_What you should do_
Line by line, set down all the data below exactly, omitting any picture.

_Given data_
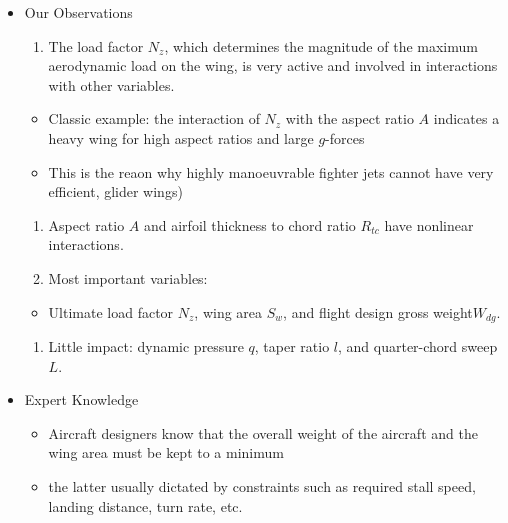 \documentclass[
  letterpaper,
  DIV=11,
  numbers=noendperiod]{scrreprt}
\providecommand{\tightlist}{%
  \setlength{\itemsep}{0pt}\setlength{\parskip}{0pt}}\usepackage{longtable,booktabs,array}
\begin{document}
\begin{itemize}
\tightlist
\item
  Our Observations

  \begin{enumerate}
  \def\labelenumi{\arabic{enumi}.}
  \tightlist
  \item
    The load factor \(N_z\), which determines the magnitude of the
    maximum aerodynamic load on the wing, is very active and involved in
    interactions with other variables.
  \end{enumerate}

  \begin{itemize}
  \tightlist
  \item
    Classic example: the interaction of \(N_z\) with the aspect ratio
    \(A\) indicates a heavy wing for high aspect ratios and large
    \(g\)-forces
  \item
    This is the reaon why highly manoeuvrable fighter jets cannot have
    very efficient, glider wings)
  \end{itemize}

  \begin{enumerate}
  \def\labelenumi{\arabic{enumi}.}
  \setcounter{enumi}{1}
  \tightlist
  \item
    Aspect ratio \(A\) and airfoil thickness to chord ratio \(R_{tc}\)
    have nonlinear interactions.
  \item
    Most important variables:
  \end{enumerate}

  \begin{itemize}
  \tightlist
  \item
    Ultimate load factor \(N_z\), wing area \(S_w\), and flight design
    gross weight\(W_{dg}\).
  \end{itemize}

  \begin{enumerate}
  \def\labelenumi{\arabic{enumi}.}
  \setcounter{enumi}{3}
  \tightlist
  \item
    Little impact: dynamic pressure \(q\), taper ratio \(l\), and
    quarter-chord sweep \(L\).
  \end{enumerate}
\item
  Expert Knowledge

  \begin{itemize}
  \tightlist
  \item
    Aircraft designers know that the overall weight of the aircraft and
    the wing area must be kept to a minimum
  \item
    the latter usually dictated by constraints such as required stall
    speed, landing distance, turn rate, etc.
  \end{itemize}
\end{itemize}
\end{document}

_Response_
 \documentclass[
  letterpaper,
  DIV=11,
  numbers=noendperiod]{scrreprt}
\providecommand{\tightlist}{%
  \setlength{\itemsep}{0pt}\setlength{\parskip}{0pt}}\usepackage{longtable,booktabs,array}
\begin{document}
\begin{itemize}
\tightlist
\item
  Our Observations

  \begin{enumerate}
  \def\labelenumi{\arabic{enumi}.}
  \tightlist
  \item
    The load factor \(N_z\), which determines the magnitude of the
    maximum aerodynamic load on the wing, is very active and involved in
    interactions with other variables.
  \end{enumerate}

  \begin{itemize}
  \tightlist
  \item
    Classic example: the interaction of \(N_z\) with the aspect ratio
    \(A\) indicates a heavy wing for high aspect ratios and large
    \(g\)-forces
  \item
    This is the reaon why highly manoeuvrable fighter jets cannot have
    very efficient, glider wings)
  \end{itemize}

  \begin{enumerate}
  \def\labelenumi{\arabic{enumi}.}
  \setcounter{enumi}{1}
  \tightlist
  \item
    Aspect ratio \(A\) and airfoil thickness to chord ratio \(R_{tc}\)
    have nonlinear interactions.
  \item
    Most important variables:
  \end{enumerate}

  \begin{itemize}
  \tightlist
  \item
    Ultimate load factor \(N_z\), wing area \(S_w\), and flight design
    gross weight\(W_{dg}\).
  \end{itemize}

  \begin{enumerate}
  \def\labelenumi{\arabic{enumi}.}
  \setcounter{enumi}{3}
  \tightlist
  \item
    Little impact: dynamic pressure \(q\), taper ratio \(l\), and
    quarter-chord sweep \(L\).
  \end{enumerate}
\item
  Expert Knowledge

  \begin{itemize}
  \tightlist
  \item
    Aircraft designers know that the overall weight of the aircraft and
    the wing area must be kept to a minimum
  \item
    the latter usually dictated by constraints such as required stall
    speed, landing distance, turn rate, etc.
  \end{itemize}
\end{itemize}
\end{document}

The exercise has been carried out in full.